We appeared to be on our own. For now, anyway.

A bird squawked overhead, and I realized the ground beneath us was rocking slowly. I breathed deep and got a lungful of sea air. “We’re on a ship.”

“What?” Roxy pulled away from me, and I forced myself not to drag her back.

She bounded to her feet, a knife already in her blood- and gore-covered hand.

I listened intently for anything or anyone that might be nearby. The ship creaked, swaying, an enormous black sail puffed out catching the breeze, sailing us toward the setting sun. “Do you know what realm we’re in?”

Roxy had her back to me, and I watched as she lifted her face to the sky and breathed in the sea air. “We’re on the Night Sea,” she said. “There are demons close by, can you feel them?”

I focused, and she was right. I could definitely sense them. “They feel different.”

She pointed across the ocean. “That way is the Night Realm. Home of the goddess Nox, the personification of night, and also Death and Somnus’s mother.” She pointed toward the horizon, where we were headed.

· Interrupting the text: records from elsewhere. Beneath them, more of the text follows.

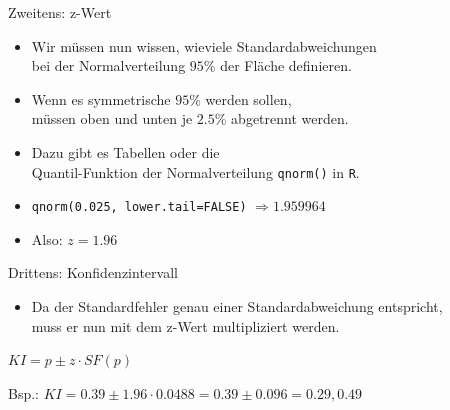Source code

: \begin{frame}
  {Zweitens: z-Wert}
  \begin{itemize}[<+->]
    \item Wir müssen nun wissen, wieviele Standardabweichungen\\
      bei der Normalverteilung $95\%$ der Fläche definieren.
    \item Wenn es \alert{symmetrische $95\%$} werden sollen,\\
      müssen \alert{oben und unten je $2.5\%$} abgetrennt werden.
    \item Dazu gibt es Tabellen oder die\\
      \alert{Quantil-Funktion der Normalverteilung \texttt{qnorm()}} in \texttt{R}.
    \item \texttt{qnorm(0.025, lower.tail=FALSE)} $\Rightarrow 1.959964$
    \item Also: \alert{$z=1.96$}
  \end{itemize}
\end{frame}

\begin{frame}
  {Drittens: Konfidenzintervall}
  \begin{itemize}[<+->]
    \item Da \alert{der Standardfehler genau einer Standardabweichung entspricht},\\
      muss er nun \alert{mit dem z-Wert multipliziert} werden.
  \end{itemize}
  \pause
  \vspace{.5cm}
  \begin{center}
    \alert{$KI=p\pm z\cdot SF(p)$}

    \vspace{.2cm}
    Bsp.: $KI=0.39\pm1.96\cdot 0.0488=0.39\pm0.096=0.29, 0.49$
  \end{center}
\end{frame}

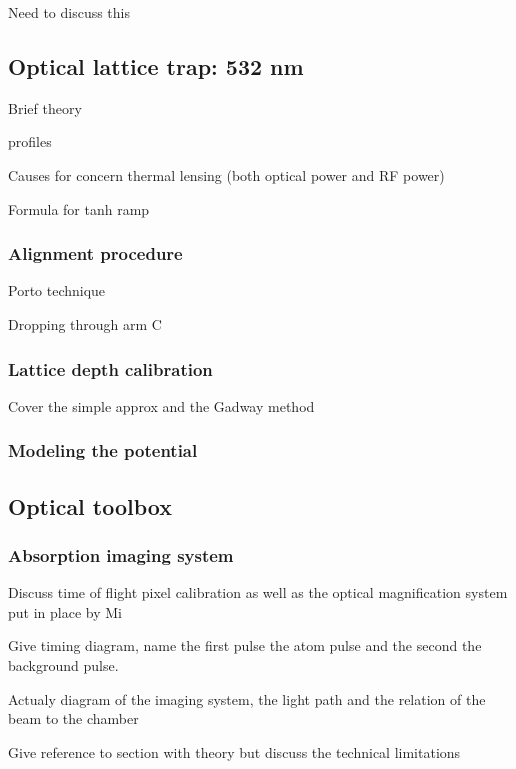 Need to discuss this

\subsection{Optical lattice trap: 532 nm} \label{ssec:532sys}

Brief theory

profiles

Causes for concern
	thermal lensing (both optical power and RF power)
	
Formula for tanh ramp

\subsubsection{Alignment procedure} \label{sssec:532_align}

Porto technique

Dropping through arm C

\subsubsection{Lattice depth calibration} \label{sssec:532_lattice_depth}

Cover the simple approx and the Gadway method

\subsubsection{Modeling the potential} \label{sssec:532_modeling}

\subsection{Optical toolbox}
\label{ssec:op_tools}

\subsubsection{Absorption imaging system}

Discuss time of flight pixel calibration as well as the optical magnification system put in place by Mi

Give timing diagram, name the first pulse the atom pulse and the second the background pulse.

Actualy diagram of the imaging system, the light path and the relation of the beam to the chamber

Give reference to section with theory but discuss the technical limitations
 
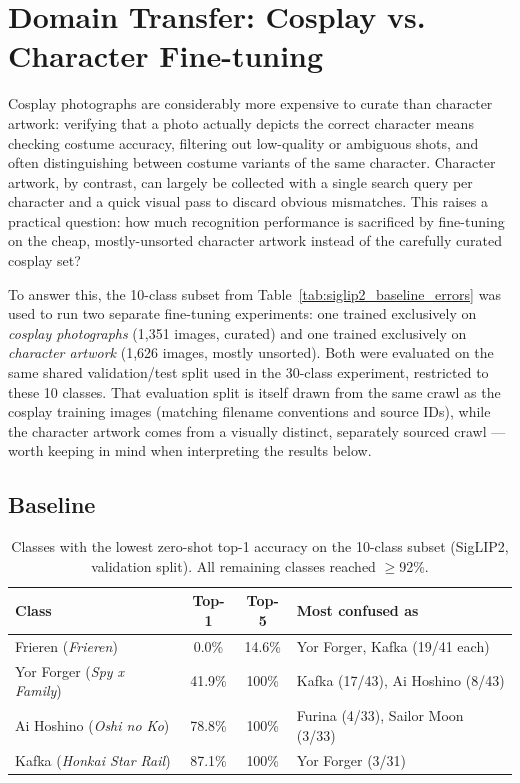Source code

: \section{Domain Transfer: Cosplay vs. Character Fine-tuning}

Cosplay photographs are considerably more expensive to curate than character
artwork: verifying that a photo actually depicts the correct character means
checking costume accuracy, filtering out low-quality or ambiguous shots, and
often distinguishing between costume variants of the same character. Character
artwork, by contrast, can largely be collected with a single search query per
character and a quick visual pass to discard obvious mismatches. This raises
a practical question: how much recognition performance is sacrificed by
fine-tuning on the cheap, mostly-unsorted character artwork instead of the
carefully curated cosplay set?

To answer this, the 10-class subset from Table~\ref{tab:siglip2_baseline_errors}
was used to run two separate fine-tuning experiments: one trained exclusively
on \textit{cosplay photographs} (1{,}351 images, curated) and one trained
exclusively on \textit{character artwork} (1{,}626 images, mostly unsorted).
Both were evaluated on the same shared validation/test split used in the
30-class experiment, restricted to these 10 classes. That evaluation split
is itself drawn from the same crawl as the cosplay training images (matching
filename conventions and source IDs), while the character artwork comes from
a visually distinct, separately sourced crawl --- worth keeping in mind when
interpreting the results below.

\subsection{Baseline}

\begin{table}[H]
\centering
\begin{tabular}{lccl}
\toprule
\textbf{Class} & \textbf{Top-1} & \textbf{Top-5} & \textbf{Most confused as} \\
\midrule
Frieren (\textit{Frieren})            & 0.0\%  & 14.6\% & Yor Forger, Kafka (19/41 each) \\
Yor Forger (\textit{Spy x Family})    & 41.9\% & 100\%  & Kafka (17/43), Ai Hoshino (8/43) \\
Ai Hoshino (\textit{Oshi no Ko})      & 78.8\% & 100\%  & Furina (4/33), Sailor Moon (3/33) \\
Kafka (\textit{Honkai Star Rail})     & 87.1\% & 100\%  & Yor Forger (3/31) \\
\bottomrule
\end{tabular}
\caption{Classes with the lowest zero-shot top-1 accuracy on the 10-class
subset (SigLIP2, validation split). All remaining classes reached
$\geq$92\%.}
\label{tab:domain_baseline_errors}
\end{table}


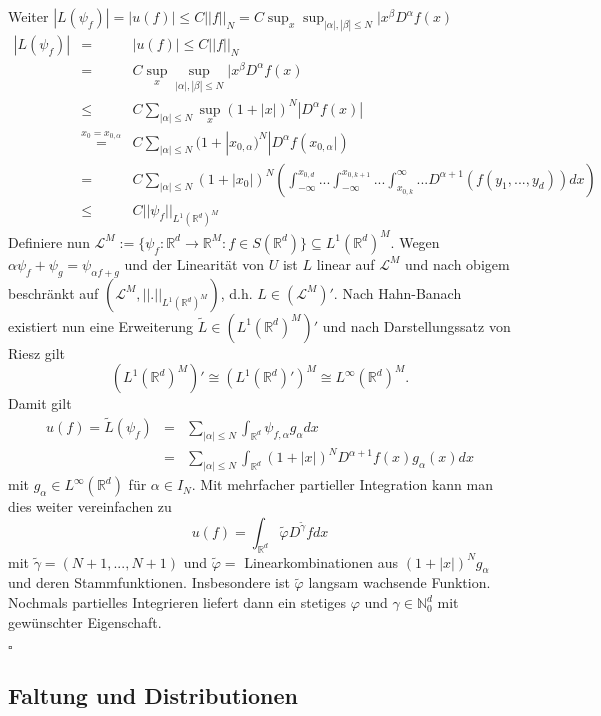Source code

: \documentclass[12pt,a4paper,titlepage]{scrartcl}
\numberwithin{equation}{section}
\newcommand{\R}{\mathbb{R}} %
\newcommand{\N}{\mathbb{N}} %
\newcommand{\qed}{\begin{flushright}
		$\square$
	\end{flushright}}
\begin{document}
\begin{enumerate}
		Weiter $|L(\psi_f)| = |u(f)|\leq C||f||_N = C\sup_x \sup_{|\alpha|,|\beta|\leq N}|x^\beta D^\alpha f(x)$
		\begin{eqnarray}
			|L(\psi_f)| &=& |u(f)|\leq C||f||_N\nonumber\\
			&=& C\sup_x \sup_{|\alpha|,|\beta|\leq N}|x^\beta D^\alpha f(x)\nonumber\\
			&\leq & C\sum_{|\alpha|\leq N} \sup_x(1+|x|)^N|D^\alpha f(x)|\nonumber\\
			&\overset{x_0 = x_{0,\alpha}}{=}& C\sum_{|\alpha|\leq N} (1+|x_{0,\alpha})^N|D^\alpha f(x_{0,\alpha}|)\nonumber\\
			&=& C \sum_{|\alpha|\leq N} (1+|x_0|)^N \left( \int_{-\infty}^{x_{0,d}}...\int_{-\infty}^{x_{0,k+1}}...\int_{x_{0,k}}^{\infty}... D^{\alpha+1}(f(y_1,...,y_d))dx  \right)\nonumber\\
			&\leq& C||\psi_f||_{L^1(\R^d)^M}\nonumber
		\end{eqnarray}
		Definiere nun $\mathcal{L}^M:=\{\psi_f:\R^d\rightarrow\R^M: f\in S(\R^d) \}\subseteq L^1(\R^d)^M$. Wegen $\alpha\psi_f+\psi_g = \psi_{\alpha f+g}$ und der Linearität von $U$ ist $L$ linear auf $\mathcal{L}^M$ und nach obigem beschränkt auf $(\mathcal{L}^M,||.||_{L^1(\R^d)^M})$, d.h. $L\in (\mathcal{L}^{M})'$. Nach Hahn-Banach existiert nun eine Erweiterung $\tilde{L}\in (L^1(\R^d)^M)'$ und nach Darstellungssatz von Riesz gilt
		$$(L^1(\R^d)^M)'\cong (L^1(\R^d)')^M\cong L^\infty(\R^d)^M.$$
		Damit gilt 
		\begin{eqnarray}
			u(f) = \tilde{L}(\psi_f) &=& \sum_{|\alpha|\leq N}\int_{\R^d}\psi_{f,\alpha}g_\alpha dx\nonumber\\
			&=&\sum_{|\alpha|\leq N}\int_{\R^d} (1+|x|)^N D^{\alpha + 1}f(x) g_\alpha(x) dx\nonumber
		\end{eqnarray}
		mit $g_\alpha\in L^\infty(\R^d)$ für $\alpha\in I_N$.
		Mit mehrfacher partieller Integration kann man dies weiter vereinfachen zu
		$$u(f) = \int_{\R^d} \tilde{\varphi}D^{\tilde{\gamma}}f dx$$
		mit $\tilde{\gamma} = (N+1,...,N+1)$ und $\tilde{\varphi}=$ Linearkombinationen aus $(1+|x|)^Ng_\alpha$ und deren Stammfunktionen. Insbesondere ist $\tilde{\varphi}$ langsam wachsende Funktion. Nochmals partielles Integrieren liefert dann ein stetiges $\varphi$ und $\gamma\in \N_0^d$ mit gewünschter Eigenschaft.
	\end{enumerate}
	\qed
	
	\subsection{Faltung und Distributionen}
	
\end{document}
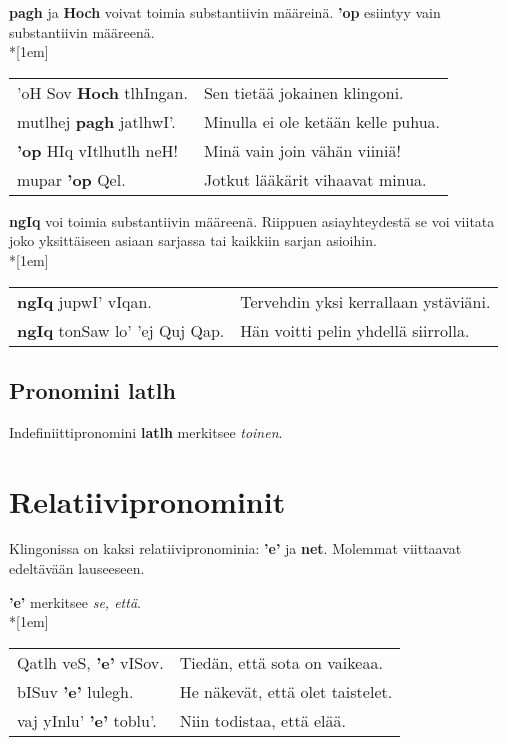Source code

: \documentclass{book}
\begin{document}
\textbf{pagh} ja \textbf{Hoch} voivat toimia substantiivin määreinä. \textbf{'op} esiintyy vain substantiivin määreenä.\\*[1em]
\begin{tabular}{l l}
    'oH Sov \textbf{Hoch} tlhIngan. & Sen tietää jokainen klingoni. \\
    mutlhej \textbf{pagh} jatlhwI'. & Minulla ei ole ketään kelle puhua. \\
    \textbf{'op} HIq vItlhutlh neH! & Minä vain join vähän viiniä! \\
    mupar \textbf{'op} Qel. & Jotkut lääkärit vihaavat minua. \\
\end{tabular}

\textbf{ngIq} voi toimia substantiivin määreenä. Riippuen asiayhteydestä se voi viitata joko yksittäiseen asiaan sarjassa tai kaikkiin sarjan asioihin.\\*[1em]
\begin{tabular}{l l}
    \textbf{ngIq} jupwI' vIqan. & Tervehdin yksi kerrallaan ystäviäni. \\
    \textbf{ngIq} tonSaw lo' 'ej Quj Qap. & Hän voitti pelin yhdellä siirrolla. \\
\end{tabular}

\subsection{Pronomini latlh}

Indefiniittipronomini \textbf{latlh} merkitsee \textit{toinen}.

\section{Relatiivipronominit}

Klingonissa on kaksi relatiivipronominia: \textbf{'e'} ja \textbf{net}.
Molemmat viittaavat edeltävään lauseeseen.

\textbf{'e'} merkitsee \textit{se, että}.\\*[1em]
\begin{tabular}{l l}
    Qatlh veS, \textbf{'e'} vISov. & Tiedän, että sota on vaikeaa. \\
    bISuv \textbf{'e'} lulegh. & He näkevät, että olet taistelet. \\
    vaj yInlu' \textbf{'e'} toblu'. & Niin todistaa, että elää. \\
\end{tabular}
\end{document}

Black clouds had gathered in the distance, and forked lightning flashed through the sky. “We’re sailing toward the Outer Realm.”

I’d been alive a very long time, but I’d never traveled so far from home. I’d also never doubted my instincts before, but I was struggling with that now. So far from Hell, from my brothers and, fuck, so far from the beast—the part of me that had always steered me in the right direction. I couldn’t trust what my gut was telling me anymore. I had this sensation of being untethered, as if the beast, who until recently had been one with me since my creation, was drifting farther and farther from me with every day that passed.

“Lothar?”

I shook off the unease. “I’ve heard of it, but I don’t know anything about it.” She stood to my side, the wind whipping her thick, wavy black hair around her face.

“It borders Limbo and should be a kind of no-man’s-land between Death’s realm and Nox’s, but she’s been stealing Outer Realm territory for herself over the centuries. There were demons and other creatures living there a short time ago, before Death and his mother finally had it out. Most of the demons are rogue, escapees from Hell, and I’m not sure how many are still there, or how much sway either of us will have over them once we reach land.”

I rubbed my forehead, and my fingers slid in the blood covering me. “So Drake just decided to send us back home?”

She gripped the railing, staring out at the ocean. “I’m not sure. Nothing is ever simple with Drake.”

“Let’s search the ship.” The ship’s wheel held steady, the vessel appeared to be steering itself. “There wasn’t a welcoming committee, and this ship doesn’t seem to need a crew, but we might not be alone.”